### [Assignment]
Taking each line of the material in turn, count those with the string "editable" and answer with the count alone.

### [Input material]
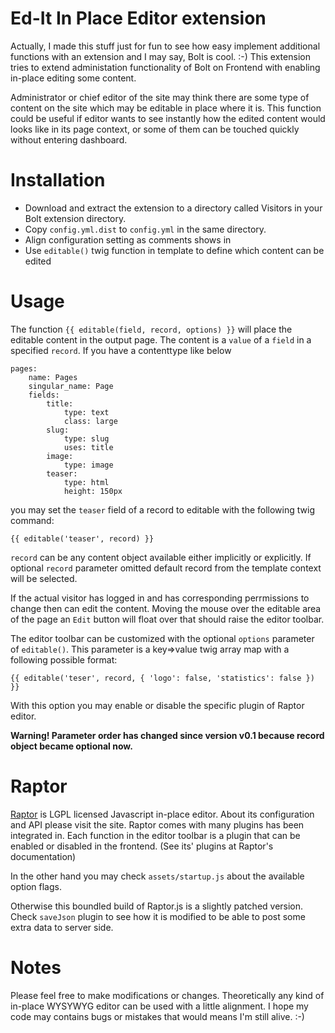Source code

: Ed-It In Place Editor extension
===============================

Actually, I made this stuff just for fun to see how easy implement additional functions with an extension and I may say,
Bolt is cool. :-)
This extension tries to extend administation functionality of Bolt on Frontend with enabling in-place editing some content.

Administrator or chief editor of the site may think there are some type of content on the site which may be editable in place
where it is. This function could be useful if editor wants to see instantly how the edited content would looks like in its page
context, or some of them can be touched quickly without entering dashboard.

Installation
============

  - Download and extract the extension to a directory called Visitors in your
    Bolt extension directory.
  - Copy `config.yml.dist` to `config.yml` in the same directory.
  - Align configuration setting as comments shows in
  - Use `editable()` twig function in template to define which content can be edited

Usage
=====

The function `{{ editable(field, record, options) }}` will place the editable content in the output page. The content is a
`value` of a `field` in a specified `record`. If you have a contenttype like below


```
pages:
    name: Pages
    singular_name: Page
    fields:
        title:
            type: text
            class: large
        slug:
            type: slug
            uses: title
        image:
            type: image
        teaser:
            type: html
            height: 150px
```

you may set the `teaser` field of a record to editable with the following twig command:

``{{ editable('teaser', record) }}``

`record` can be any content object available either implicitly or explicitly.
If optional `record` parameter omitted default record from the template context will be selected.

If the actual visitor has logged in and has corresponding perrmissions to change then can edit the content.
Moving the mouse over the editable area of the page an `Edit` button will float over that should raise the editor toolbar.

The editor toolbar can be customized with the optional `options` parameter of `editable()`. This parameter is a key=>value
twig array map with a following possible format:

``{{ editable('teser', record, { 'logo': false, 'statistics': false }) }}``

With this option you may enable or disable the specific plugin of Raptor editor.

**Warning! Parameter order has changed since version v0.1 because record object became optional now.**

Raptor
======

<a href="https://www.raptor-editor.com/" target="_blank">Raptor</a> is LGPL licensed Javascript in-place editor.
About its configuration and API please visit the site.
Raptor comes with many plugins has been integrated in. Each function in the editor toolbar is a plugin that can
be enabled or disabled in the frontend. (See its' plugins at Raptor's documentation)

In the other hand you may check `assets/startup.js` about the available option flags.

Otherwise this boundled build of Raptor.js is a slightly patched version. Check `saveJson` plugin to see how it is
modified to be able to post some extra data to server side.

Notes
=====

Please feel free to make modifications or changes. Theoretically any kind of in-place WYSYWYG editor can be used
with a little alignment.
I hope my code may contains bugs or mistakes that would means I'm still alive. :-)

### [Expected answer]
8